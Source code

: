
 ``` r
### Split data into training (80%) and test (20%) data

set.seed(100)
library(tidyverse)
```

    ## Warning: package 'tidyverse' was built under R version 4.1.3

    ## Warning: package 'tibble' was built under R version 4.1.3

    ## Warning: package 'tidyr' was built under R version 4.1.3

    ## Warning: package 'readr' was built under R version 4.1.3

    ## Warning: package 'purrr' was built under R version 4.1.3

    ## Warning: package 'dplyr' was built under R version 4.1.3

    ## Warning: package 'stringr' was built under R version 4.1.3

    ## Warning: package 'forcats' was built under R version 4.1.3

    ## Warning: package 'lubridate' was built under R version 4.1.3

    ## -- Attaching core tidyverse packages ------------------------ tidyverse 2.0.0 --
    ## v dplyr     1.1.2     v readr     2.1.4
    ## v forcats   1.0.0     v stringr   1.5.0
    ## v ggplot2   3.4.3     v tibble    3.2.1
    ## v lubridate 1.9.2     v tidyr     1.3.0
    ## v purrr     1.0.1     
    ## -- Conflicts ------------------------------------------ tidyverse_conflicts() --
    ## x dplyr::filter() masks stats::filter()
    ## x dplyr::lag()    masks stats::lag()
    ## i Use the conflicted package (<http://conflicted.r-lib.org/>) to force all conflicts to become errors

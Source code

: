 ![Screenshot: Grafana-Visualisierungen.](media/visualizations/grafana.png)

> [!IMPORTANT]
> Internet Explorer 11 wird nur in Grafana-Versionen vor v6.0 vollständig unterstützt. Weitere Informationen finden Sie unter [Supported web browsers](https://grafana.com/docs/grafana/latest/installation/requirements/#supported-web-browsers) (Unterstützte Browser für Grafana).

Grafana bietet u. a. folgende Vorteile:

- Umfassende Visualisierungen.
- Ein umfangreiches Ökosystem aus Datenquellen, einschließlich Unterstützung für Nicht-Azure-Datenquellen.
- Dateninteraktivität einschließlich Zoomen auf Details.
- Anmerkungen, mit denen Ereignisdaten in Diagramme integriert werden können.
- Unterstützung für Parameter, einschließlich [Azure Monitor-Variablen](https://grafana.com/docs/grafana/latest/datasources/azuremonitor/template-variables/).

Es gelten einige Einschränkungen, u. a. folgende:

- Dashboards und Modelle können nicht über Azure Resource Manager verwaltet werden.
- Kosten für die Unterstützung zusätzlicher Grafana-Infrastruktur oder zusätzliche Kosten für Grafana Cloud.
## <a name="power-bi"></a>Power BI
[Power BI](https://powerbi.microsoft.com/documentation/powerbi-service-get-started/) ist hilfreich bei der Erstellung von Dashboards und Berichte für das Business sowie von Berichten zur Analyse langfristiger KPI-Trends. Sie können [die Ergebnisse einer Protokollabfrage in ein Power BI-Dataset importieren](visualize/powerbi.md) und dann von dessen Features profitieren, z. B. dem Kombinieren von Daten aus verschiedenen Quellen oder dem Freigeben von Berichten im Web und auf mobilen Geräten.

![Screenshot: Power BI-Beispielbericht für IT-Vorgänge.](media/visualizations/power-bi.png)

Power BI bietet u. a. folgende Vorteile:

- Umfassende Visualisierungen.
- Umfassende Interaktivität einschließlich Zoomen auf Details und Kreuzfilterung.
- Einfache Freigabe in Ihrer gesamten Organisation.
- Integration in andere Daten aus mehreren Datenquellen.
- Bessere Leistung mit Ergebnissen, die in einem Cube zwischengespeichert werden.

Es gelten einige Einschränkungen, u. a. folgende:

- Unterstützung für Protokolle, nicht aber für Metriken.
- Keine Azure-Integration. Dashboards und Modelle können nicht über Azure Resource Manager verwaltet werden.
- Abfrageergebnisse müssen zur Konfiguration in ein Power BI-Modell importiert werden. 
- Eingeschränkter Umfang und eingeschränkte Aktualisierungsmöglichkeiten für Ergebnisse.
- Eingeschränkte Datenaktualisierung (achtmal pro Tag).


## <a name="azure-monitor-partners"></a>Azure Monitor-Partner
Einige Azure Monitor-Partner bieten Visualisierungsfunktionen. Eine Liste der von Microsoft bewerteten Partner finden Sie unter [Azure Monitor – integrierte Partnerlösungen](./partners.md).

===

Problem statement ▸ Quote the data above in full, changing nothing.

Result of the exercise ▸
Source code

:
 ``` r
### Split data into training (80%) and test (20%) data

set.seed(100)
library(tidyverse)
```

    ## Warning: package 'tidyverse' was built under R version 4.1.3

    ## Warning: package 'tibble' was built under R version 4.1.3

    ## Warning: package 'tidyr' was built under R version 4.1.3

    ## Warning: package 'readr' was built under R version 4.1.3

    ## Warning: package 'purrr' was built under R version 4.1.3

    ## Warning: package 'dplyr' was built under R version 4.1.3

    ## Warning: package 'stringr' was built under R version 4.1.3

    ## Warning: package 'forcats' was built under R version 4.1.3

    ## Warning: package 'lubridate' was built under R version 4.1.3

    ## -- Attaching core tidyverse packages ------------------------ tidyverse 2.0.0 --
    ## v dplyr     1.1.2     v readr     2.1.4
    ## v forcats   1.0.0     v stringr   1.5.0
    ## v ggplot2   3.4.3     v tibble    3.2.1
    ## v lubridate 1.9.2     v tidyr     1.3.0
    ## v purrr     1.0.1     
    ## -- Conflicts ------------------------------------------ tidyverse_conflicts() --
    ## x dplyr::filter() masks stats::filter()
    ## x dplyr::lag()    masks stats::lag()
    ## i Use the conflicted package (<http://conflicted.r-lib.org/>) to force all conflicts to become errors

Source code

: ![Screenshot: Grafana-Visualisierungen.](media/visualizations/grafana.png)

> [!IMPORTANT]
> Internet Explorer 11 wird nur in Grafana-Versionen vor v6.0 vollständig unterstützt. Weitere Informationen finden Sie unter [Supported web browsers](https://grafana.com/docs/grafana/latest/installation/requirements/#supported-web-browsers) (Unterstützte Browser für Grafana).

Grafana bietet u. a. folgende Vorteile:

- Umfassende Visualisierungen.
- Ein umfangreiches Ökosystem aus Datenquellen, einschließlich Unterstützung für Nicht-Azure-Datenquellen.
- Dateninteraktivität einschließlich Zoomen auf Details.
- Anmerkungen, mit denen Ereignisdaten in Diagramme integriert werden können.
- Unterstützung für Parameter, einschließlich [Azure Monitor-Variablen](https://grafana.com/docs/grafana/latest/datasources/azuremonitor/template-variables/).

Es gelten einige Einschränkungen, u. a. folgende:

- Dashboards und Modelle können nicht über Azure Resource Manager verwaltet werden.
- Kosten für die Unterstützung zusätzlicher Grafana-Infrastruktur oder zusätzliche Kosten für Grafana Cloud.
## <a name="power-bi"></a>Power BI
[Power BI](https://powerbi.microsoft.com/documentation/powerbi-service-get-started/) ist hilfreich bei der Erstellung von Dashboards und Berichte für das Business sowie von Berichten zur Analyse langfristiger KPI-Trends. Sie können [die Ergebnisse einer Protokollabfrage in ein Power BI-Dataset importieren](visualize/powerbi.md) und dann von dessen Features profitieren, z. B. dem Kombinieren von Daten aus verschiedenen Quellen oder dem Freigeben von Berichten im Web und auf mobilen Geräten.

![Screenshot: Power BI-Beispielbericht für IT-Vorgänge.](media/visualizations/power-bi.png)

Power BI bietet u. a. folgende Vorteile:

- Umfassende Visualisierungen.
- Umfassende Interaktivität einschließlich Zoomen auf Details und Kreuzfilterung.
- Einfache Freigabe in Ihrer gesamten Organisation.
- Integration in andere Daten aus mehreren Datenquellen.
- Bessere Leistung mit Ergebnissen, die in einem Cube zwischengespeichert werden.

Es gelten einige Einschränkungen, u. a. folgende:

- Unterstützung für Protokolle, nicht aber für Metriken.
- Keine Azure-Integration. Dashboards und Modelle können nicht über Azure Resource Manager verwaltet werden.
- Abfrageergebnisse müssen zur Konfiguration in ein Power BI-Modell importiert werden. 
- Eingeschränkter Umfang und eingeschränkte Aktualisierungsmöglichkeiten für Ergebnisse.
- Eingeschränkte Datenaktualisierung (achtmal pro Tag).


## <a name="azure-monitor-partners"></a>Azure Monitor-Partner
Einige Azure Monitor-Partner bieten Visualisierungsfunktionen. Eine Liste der von Microsoft bewerteten Partner finden Sie unter [Azure Monitor – integrierte Partnerlösungen](./partners.md).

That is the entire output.